==== Data section ====

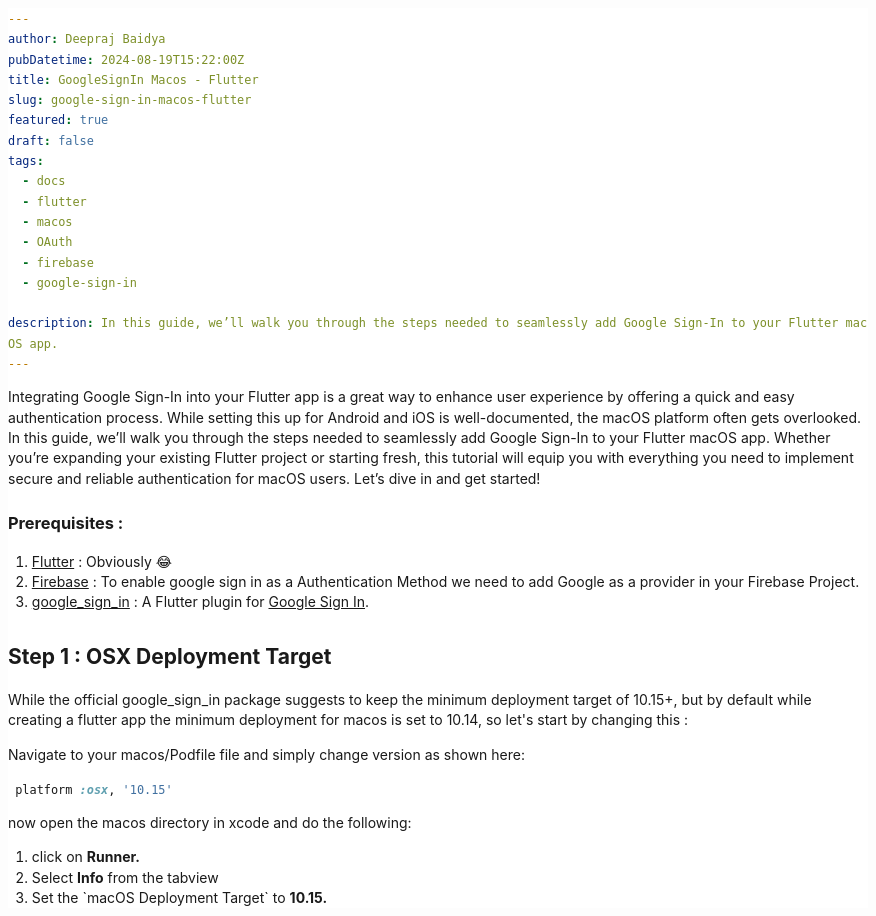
 ```yaml
---
author: Deepraj Baidya
pubDatetime: 2024-08-19T15:22:00Z
title: GoogleSignIn Macos - Flutter
slug: google-sign-in-macos-flutter
featured: true
draft: false
tags:
  - docs
  - flutter
  - macos
  - OAuth
  - firebase
  - google-sign-in

description: In this guide, we’ll walk you through the steps needed to seamlessly add Google Sign-In to your Flutter macOS app.
---
```


Integrating Google Sign-In into your Flutter app is a great way to enhance user experience by offering a quick and easy authentication process. While setting this up for Android and iOS is well-documented, the macOS platform often gets overlooked. In this guide, we’ll walk you through the steps needed to seamlessly add Google Sign-In to your Flutter macOS app. Whether you’re expanding your existing Flutter project or starting fresh, this tutorial will equip you with everything you need to implement secure and reliable authentication for macOS users. Let’s dive in and get started!

### **Prerequisites :**

1. [Flutter](https://flutter.dev/) : Obviously 😂
2. [Firebase](https://console.firebase.google.com/u/0/) : To enable google sign in as a Authentication Method we need to add Google as a provider in your Firebase Project.
3. [google_sign_in](https://pub.dev/packages/google_sign_in) : A Flutter plugin for [Google Sign In](https://developers.google.com/identity/).

## Step 1 : OSX Deployment Target

While the official google_sign_in package suggests to keep the minimum deployment target of 10.15+, but by default while creating a flutter app the minimum deployment for macos is set to 10.14, so let's start by changing this :

Navigate to your macos/Podfile file and simply change version as shown here:

```ruby
 platform :osx, '10.15'
```

now open the macos directory in xcode and do the following:

1. click on **Runner.**
2. Select **Info** from the tabview
3. Set the \`macOS Deployment Target\` to **10.15.**
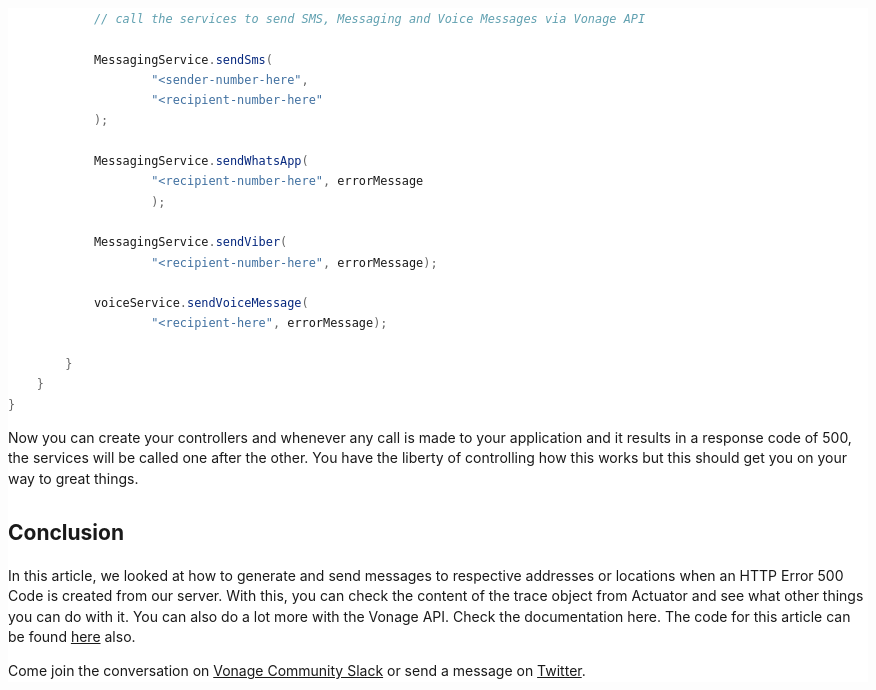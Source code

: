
 ```java
            // call the services to send SMS, Messaging and Voice Messages via Vonage API

            MessagingService.sendSms(
                    "<sender-number-here",
                    "<recipient-number-here"
            );

            MessagingService.sendWhatsApp(
                    "<recipient-number-here", errorMessage
                    );

            MessagingService.sendViber(
                    "<recipient-number-here", errorMessage);

            voiceService.sendVoiceMessage(
                    "<recipient-here", errorMessage);

        }
    }
}
```

Now you can create your controllers and whenever any call is made to your application and it results in a response code of 500, the services will be called one after the other. You have the liberty of controlling how this works but this should get you on your way to great things.

## Conclusion

In this article, we looked at how to generate and send messages to respective addresses or locations when an HTTP Error 500 Code is created from our server. With this, you can check the content of the trace object from Actuator and see what other things you can do with it. You can also do a lot more with the Vonage API. Check the documentation here. The code for this article can be found [here](https://github.com/teevyne/spring-boot-actuator-vonage) also.

Come join the conversation on [Vonage Community Slack](https://developer.vonage.com/en/community/slack) or send a message on [Twitter](https://twitter.com/VonageDev).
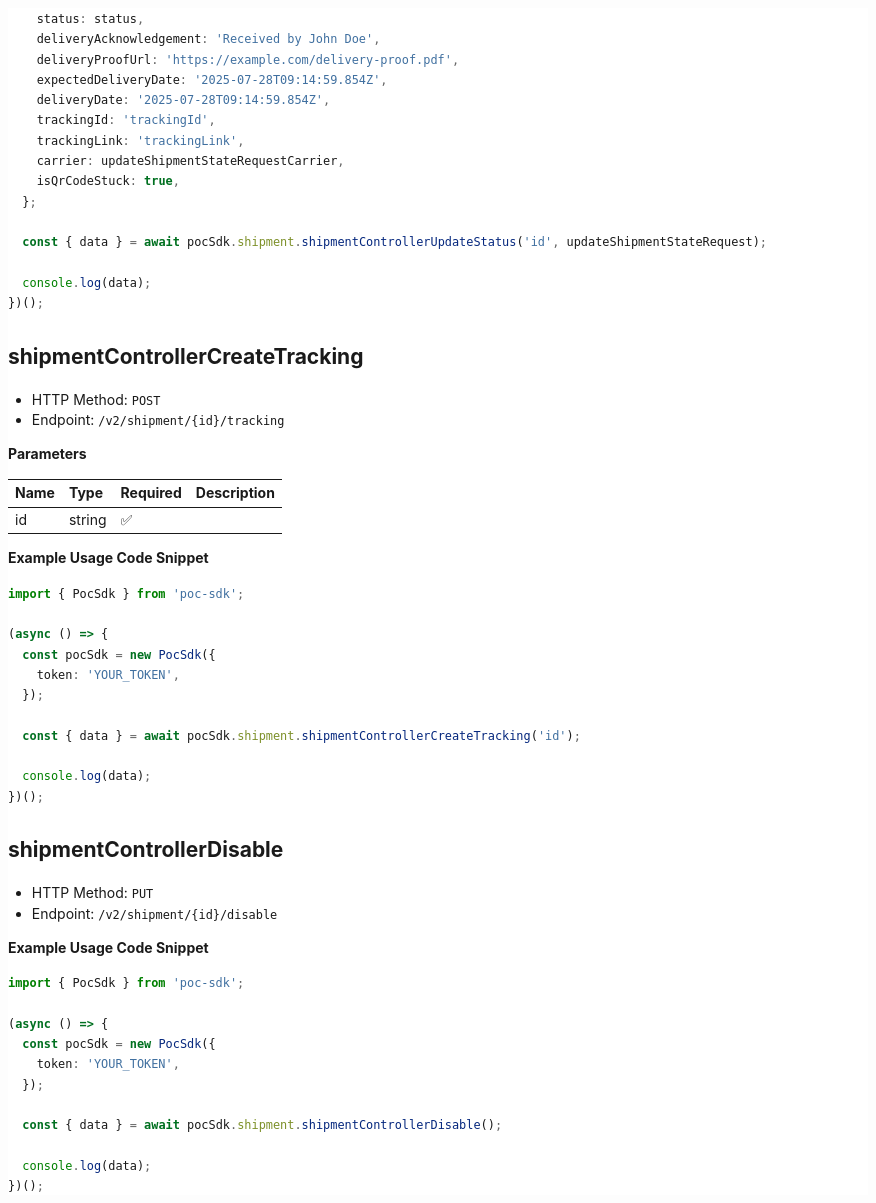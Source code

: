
 ```typescript
    status: status,
    deliveryAcknowledgement: 'Received by John Doe',
    deliveryProofUrl: 'https://example.com/delivery-proof.pdf',
    expectedDeliveryDate: '2025-07-28T09:14:59.854Z',
    deliveryDate: '2025-07-28T09:14:59.854Z',
    trackingId: 'trackingId',
    trackingLink: 'trackingLink',
    carrier: updateShipmentStateRequestCarrier,
    isQrCodeStuck: true,
  };

  const { data } = await pocSdk.shipment.shipmentControllerUpdateStatus('id', updateShipmentStateRequest);

  console.log(data);
})();
```

## shipmentControllerCreateTracking

- HTTP Method: `POST`
- Endpoint: `/v2/shipment/{id}/tracking`

**Parameters**

| Name | Type   | Required | Description |
| :--- | :----- | :------- | :---------- |
| id   | string | ✅       |             |

**Example Usage Code Snippet**

```typescript
import { PocSdk } from 'poc-sdk';

(async () => {
  const pocSdk = new PocSdk({
    token: 'YOUR_TOKEN',
  });

  const { data } = await pocSdk.shipment.shipmentControllerCreateTracking('id');

  console.log(data);
})();
```

## shipmentControllerDisable

- HTTP Method: `PUT`
- Endpoint: `/v2/shipment/{id}/disable`

**Example Usage Code Snippet**

```typescript
import { PocSdk } from 'poc-sdk';

(async () => {
  const pocSdk = new PocSdk({
    token: 'YOUR_TOKEN',
  });

  const { data } = await pocSdk.shipment.shipmentControllerDisable();

  console.log(data);
})();
```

====

## Exercise brief
Check every line above for the string "seamlessly" and state how many have it, with no other words.

## Answer
2